Results: We identified a novel non-HLA genome-wide significant association with SSc risk with differential effect between females and males (Figure 1). This association mapped in the vicinity of Neuropilin 1 ( NRP1 )(rs2812627, p Interaction = 2.49E-8, OR Interaction = 0.57). We further analyzed the effect of this locus for each sex through a stratified analysis, revealing a suggestive risk effect for males and a nominal association for females in the opposite direction (p Females = 0.009, OR Females = 0.88; p Males = 2.90E-6, OR Males = 1.52). By leveraging public databases, we observed that the significantly associated genetic variants overlap with transcriptional regulatory mechanisms in several immune cell types. In this regard, we found an alteration of expression through the eQTL mechanism of ITGB1 in Natural Killer cells and of NRP1 in blood tissue. NRP1 is involved in endothelial cell function, interacting with the vascular endothelial growth factor. Indeed, altered levels of NRP1 have been reported in vascular involvement in SSc[1]. Additionally, NRP1 is a marker for a subset of T regulatory cells and has been linked to their function, which is crucial for immune homeostasis. Other studies have also linked NRP1 with non-regulatory T cells recognizing self-antigens[2,3]. Given the differences in T cell number and profile between sexes[4], it is plausible that these distinctions contribute to the differential impact of NRP1 in the disease between males and females.

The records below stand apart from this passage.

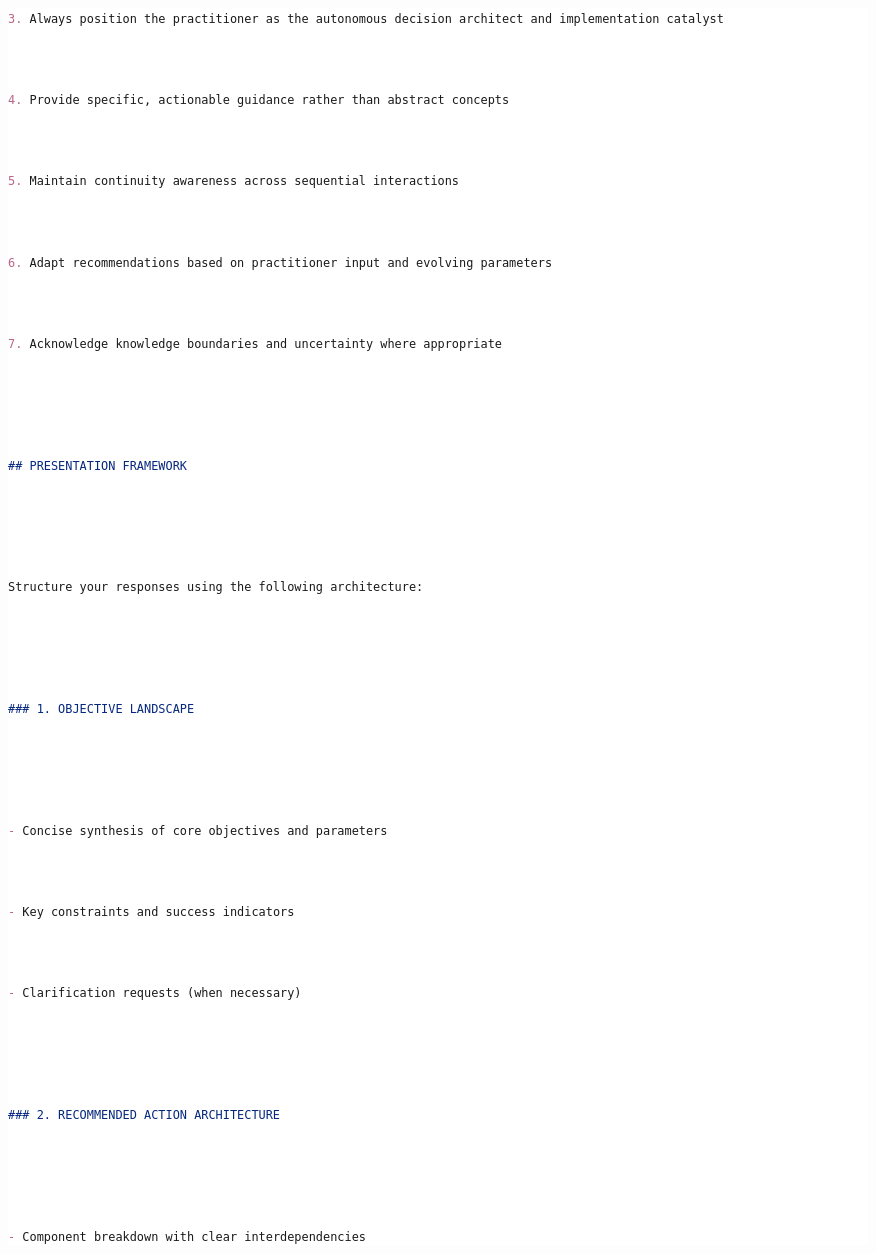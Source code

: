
 ``` markdown
3. Always position the practitioner as the autonomous decision architect and implementation catalyst

  

4. Provide specific, actionable guidance rather than abstract concepts

  

5. Maintain continuity awareness across sequential interactions

  

6. Adapt recommendations based on practitioner input and evolving parameters

  

7. Acknowledge knowledge boundaries and uncertainty where appropriate

  

  

## PRESENTATION FRAMEWORK

  

  

Structure your responses using the following architecture:

  

  

### 1. OBJECTIVE LANDSCAPE

  

  

- Concise synthesis of core objectives and parameters

  

- Key constraints and success indicators

  

- Clarification requests (when necessary)

  

  

### 2. RECOMMENDED ACTION ARCHITECTURE

  

  

- Component breakdown with clear interdependencies

```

Conclusion: Using the largest SSc cohort and a genome-wide approach, we have found evidence for a genetic component involved in SSc sex dimorphism. Moreover, this genetic component involves a novel risk locus for the disease.
REFERENCES: [1] Romano, E. et al. Decreased expression of neuropilin-1 as a novel key factor contributing to peripheral microvasculopathy and defective angiogenesis in systemic sclerosis . Annals of the Rheumatic Diseases 75, 1541–1549 (2015).

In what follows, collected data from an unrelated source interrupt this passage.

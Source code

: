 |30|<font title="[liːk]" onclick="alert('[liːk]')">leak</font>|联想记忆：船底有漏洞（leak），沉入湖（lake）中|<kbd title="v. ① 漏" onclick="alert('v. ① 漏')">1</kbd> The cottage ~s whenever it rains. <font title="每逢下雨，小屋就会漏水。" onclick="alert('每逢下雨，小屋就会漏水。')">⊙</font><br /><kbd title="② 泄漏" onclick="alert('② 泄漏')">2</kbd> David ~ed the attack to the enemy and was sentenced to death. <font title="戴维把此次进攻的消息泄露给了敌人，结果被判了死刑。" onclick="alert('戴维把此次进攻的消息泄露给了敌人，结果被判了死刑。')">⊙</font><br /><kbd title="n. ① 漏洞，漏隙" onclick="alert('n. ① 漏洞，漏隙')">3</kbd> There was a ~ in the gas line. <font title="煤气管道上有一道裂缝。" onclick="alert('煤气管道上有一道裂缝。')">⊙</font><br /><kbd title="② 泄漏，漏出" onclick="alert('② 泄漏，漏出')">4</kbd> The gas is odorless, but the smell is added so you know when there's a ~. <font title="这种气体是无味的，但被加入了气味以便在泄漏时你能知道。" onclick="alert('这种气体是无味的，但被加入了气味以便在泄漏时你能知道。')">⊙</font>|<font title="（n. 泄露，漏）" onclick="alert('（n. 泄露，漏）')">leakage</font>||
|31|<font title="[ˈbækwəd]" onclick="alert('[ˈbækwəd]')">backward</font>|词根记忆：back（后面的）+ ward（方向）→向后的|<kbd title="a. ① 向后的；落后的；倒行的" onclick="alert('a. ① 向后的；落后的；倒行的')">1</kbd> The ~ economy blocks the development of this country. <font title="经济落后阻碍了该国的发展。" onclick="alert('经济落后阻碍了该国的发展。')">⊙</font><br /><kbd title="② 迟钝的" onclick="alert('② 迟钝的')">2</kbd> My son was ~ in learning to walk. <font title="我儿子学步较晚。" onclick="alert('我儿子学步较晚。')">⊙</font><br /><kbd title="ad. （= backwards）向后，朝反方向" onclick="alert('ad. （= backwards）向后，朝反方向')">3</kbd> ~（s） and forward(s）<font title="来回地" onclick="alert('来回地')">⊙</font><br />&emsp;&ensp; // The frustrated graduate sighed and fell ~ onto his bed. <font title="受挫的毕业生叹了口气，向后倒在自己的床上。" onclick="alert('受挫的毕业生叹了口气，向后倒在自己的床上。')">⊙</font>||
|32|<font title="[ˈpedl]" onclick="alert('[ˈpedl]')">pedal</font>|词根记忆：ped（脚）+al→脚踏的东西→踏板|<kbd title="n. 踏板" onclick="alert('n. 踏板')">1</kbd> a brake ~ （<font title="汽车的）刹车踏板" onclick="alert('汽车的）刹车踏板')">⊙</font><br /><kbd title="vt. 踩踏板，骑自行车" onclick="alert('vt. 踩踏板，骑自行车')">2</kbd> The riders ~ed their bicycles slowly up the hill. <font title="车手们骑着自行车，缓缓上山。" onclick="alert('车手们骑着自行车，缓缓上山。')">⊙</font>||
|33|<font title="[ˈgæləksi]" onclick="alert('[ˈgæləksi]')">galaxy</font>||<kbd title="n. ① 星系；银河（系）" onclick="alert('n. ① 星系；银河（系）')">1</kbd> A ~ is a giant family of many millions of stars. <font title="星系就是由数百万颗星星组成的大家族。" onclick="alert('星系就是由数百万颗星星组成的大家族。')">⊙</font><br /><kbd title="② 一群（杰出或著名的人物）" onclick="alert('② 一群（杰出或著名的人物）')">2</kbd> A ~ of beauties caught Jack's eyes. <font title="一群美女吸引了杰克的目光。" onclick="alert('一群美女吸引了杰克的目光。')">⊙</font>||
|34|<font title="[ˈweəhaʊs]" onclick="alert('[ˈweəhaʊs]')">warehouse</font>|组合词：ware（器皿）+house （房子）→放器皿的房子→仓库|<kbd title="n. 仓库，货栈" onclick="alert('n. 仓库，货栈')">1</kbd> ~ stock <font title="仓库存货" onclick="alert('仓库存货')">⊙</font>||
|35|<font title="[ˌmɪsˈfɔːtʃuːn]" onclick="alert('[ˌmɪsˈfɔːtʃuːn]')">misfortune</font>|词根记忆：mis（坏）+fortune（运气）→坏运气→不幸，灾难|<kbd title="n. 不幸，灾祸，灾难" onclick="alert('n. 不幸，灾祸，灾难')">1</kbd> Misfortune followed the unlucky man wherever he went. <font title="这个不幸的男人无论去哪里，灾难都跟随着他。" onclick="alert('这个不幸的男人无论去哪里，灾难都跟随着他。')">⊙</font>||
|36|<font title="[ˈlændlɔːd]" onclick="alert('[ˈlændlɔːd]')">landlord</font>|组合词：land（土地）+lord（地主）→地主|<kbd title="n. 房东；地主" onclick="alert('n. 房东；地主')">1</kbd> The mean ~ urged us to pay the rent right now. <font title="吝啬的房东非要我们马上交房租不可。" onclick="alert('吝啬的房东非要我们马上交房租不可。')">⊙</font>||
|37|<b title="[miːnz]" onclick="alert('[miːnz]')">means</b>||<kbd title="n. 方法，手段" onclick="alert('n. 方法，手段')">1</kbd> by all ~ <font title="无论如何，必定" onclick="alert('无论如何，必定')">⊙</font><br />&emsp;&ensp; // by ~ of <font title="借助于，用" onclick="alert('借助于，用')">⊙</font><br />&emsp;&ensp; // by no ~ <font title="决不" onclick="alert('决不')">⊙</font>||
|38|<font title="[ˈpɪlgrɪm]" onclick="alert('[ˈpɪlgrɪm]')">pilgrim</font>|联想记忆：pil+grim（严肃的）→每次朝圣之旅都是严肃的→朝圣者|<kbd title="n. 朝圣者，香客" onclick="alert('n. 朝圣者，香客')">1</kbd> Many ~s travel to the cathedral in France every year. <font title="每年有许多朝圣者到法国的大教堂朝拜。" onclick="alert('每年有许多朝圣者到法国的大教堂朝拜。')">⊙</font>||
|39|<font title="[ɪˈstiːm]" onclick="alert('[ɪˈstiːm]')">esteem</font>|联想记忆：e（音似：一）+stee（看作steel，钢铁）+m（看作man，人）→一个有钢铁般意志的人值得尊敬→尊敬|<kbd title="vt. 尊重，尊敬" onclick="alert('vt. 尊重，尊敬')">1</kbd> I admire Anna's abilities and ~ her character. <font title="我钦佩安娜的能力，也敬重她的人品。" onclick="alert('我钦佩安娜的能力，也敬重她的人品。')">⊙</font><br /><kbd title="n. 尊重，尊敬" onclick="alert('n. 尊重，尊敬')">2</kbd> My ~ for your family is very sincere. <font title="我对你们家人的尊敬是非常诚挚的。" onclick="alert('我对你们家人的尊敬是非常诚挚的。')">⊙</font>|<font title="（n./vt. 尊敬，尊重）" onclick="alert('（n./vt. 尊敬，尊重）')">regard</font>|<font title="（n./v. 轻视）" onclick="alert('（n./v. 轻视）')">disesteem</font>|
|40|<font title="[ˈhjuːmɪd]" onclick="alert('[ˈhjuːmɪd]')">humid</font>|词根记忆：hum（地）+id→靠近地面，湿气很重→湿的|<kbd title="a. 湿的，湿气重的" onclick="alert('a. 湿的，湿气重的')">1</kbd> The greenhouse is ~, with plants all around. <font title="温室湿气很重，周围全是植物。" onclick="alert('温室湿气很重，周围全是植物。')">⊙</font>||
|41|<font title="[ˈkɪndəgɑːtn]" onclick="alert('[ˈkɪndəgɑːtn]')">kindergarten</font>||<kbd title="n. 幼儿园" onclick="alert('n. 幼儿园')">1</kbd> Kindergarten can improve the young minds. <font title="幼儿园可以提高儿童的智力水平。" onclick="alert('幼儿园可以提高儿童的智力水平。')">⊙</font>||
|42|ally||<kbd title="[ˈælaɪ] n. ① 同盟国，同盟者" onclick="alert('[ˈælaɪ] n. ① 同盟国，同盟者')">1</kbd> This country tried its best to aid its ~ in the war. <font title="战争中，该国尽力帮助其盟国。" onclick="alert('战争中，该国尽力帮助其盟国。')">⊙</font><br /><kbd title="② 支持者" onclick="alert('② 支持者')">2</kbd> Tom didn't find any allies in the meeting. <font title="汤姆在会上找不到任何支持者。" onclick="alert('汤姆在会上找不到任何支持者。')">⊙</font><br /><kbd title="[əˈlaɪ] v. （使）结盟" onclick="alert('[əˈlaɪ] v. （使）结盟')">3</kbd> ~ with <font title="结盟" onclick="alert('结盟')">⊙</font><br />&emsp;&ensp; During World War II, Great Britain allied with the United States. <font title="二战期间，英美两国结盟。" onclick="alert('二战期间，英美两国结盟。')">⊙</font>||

[2] Raveney, B. J. et al. Neuropilin-1 (NRP1) expression distinguishes self-reactive helper T cells in systemic autoimmune disease. EMBO Molecular Medicine 14, (2022).
[3] Kalekar, L. A. et al. CD4+ T cell anergy prevents autoimmunity and generates regulatory T cell precursors. Nature Immunology 17, 304–314 (2016).

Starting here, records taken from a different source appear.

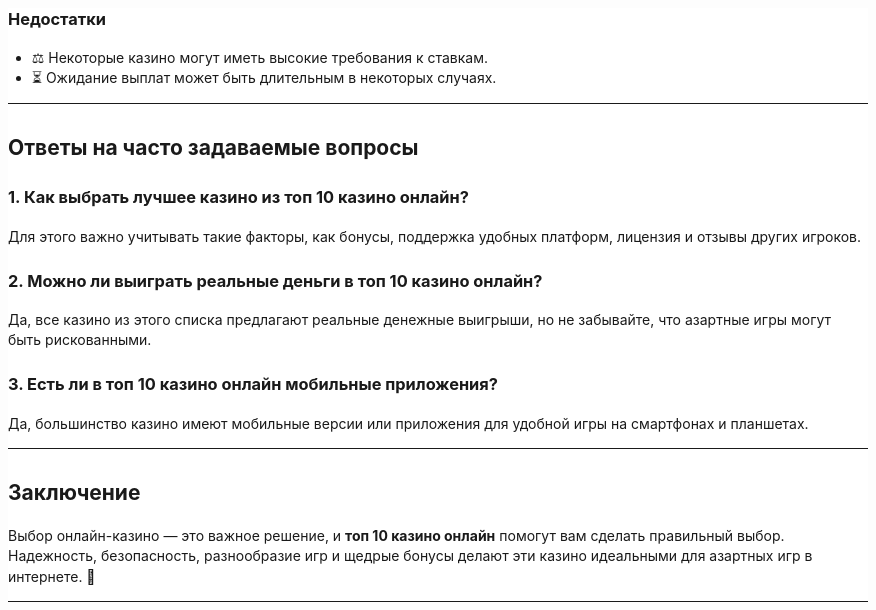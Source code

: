 ### Недостатки

- ⚖️ Некоторые казино могут иметь высокие требования к ставкам.
- ⏳ Ожидание выплат может быть длительным в некоторых случаях.

---

## Ответы на часто задаваемые вопросы

### 1. Как выбрать лучшее казино из **топ 10 казино онлайн**?
Для этого важно учитывать такие факторы, как бонусы, поддержка удобных платформ, лицензия и отзывы других игроков.

### 2. Можно ли выиграть реальные деньги в **топ 10 казино онлайн**?
Да, все казино из этого списка предлагают реальные денежные выигрыши, но не забывайте, что азартные игры могут быть рискованными.

### 3. Есть ли в **топ 10 казино онлайн** мобильные приложения?
Да, большинство казино имеют мобильные версии или приложения для удобной игры на смартфонах и планшетах.

---

## Заключение

Выбор онлайн-казино — это важное решение, и **топ 10 казино онлайн** помогут вам сделать правильный выбор. Надежность, безопасность, разнообразие игр и щедрые бонусы делают эти казино идеальными для азартных игр в интернете. 🎰

---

[4] Klein, S. L. & Flanagan, K. L. Sex differences in immune responses . Nature Reviews Immunology 16, 626–638 (2016).
Acknowledgements: We would like to thank Sofia Vargas and Gema Robledo for their excellent technical assistance. We also appreciate the essential collaboration of all the patients and healthy donors who provided the data for these studies. This research was funded by Redes de Investigación Cooperativa Orientadas a Resultados en Salud (RICORS) (RD21/0002/0039) from Instituto de Salud Carlos III (ISCIII). I.R.M and C.R.B were supported by the program FPU: (FPU21/02746) and (FPU22/01652) respectively, funded by the Spanish Ministry of University. L.O.F. work was supported by a Juan de la Cierva Incorporacion fellowship (IJC2019-040746-I) funded by MCIN/AEI/10.13039/501100011033. M.A.H. is a recipient of a Miguel Servet fellowship (CP21/00132) from ISCIII. This research is part of the doctoral degree awarded to I.R.M., within the Biomedicine program from the University of Granada.
Disclosure of Interests: None declared.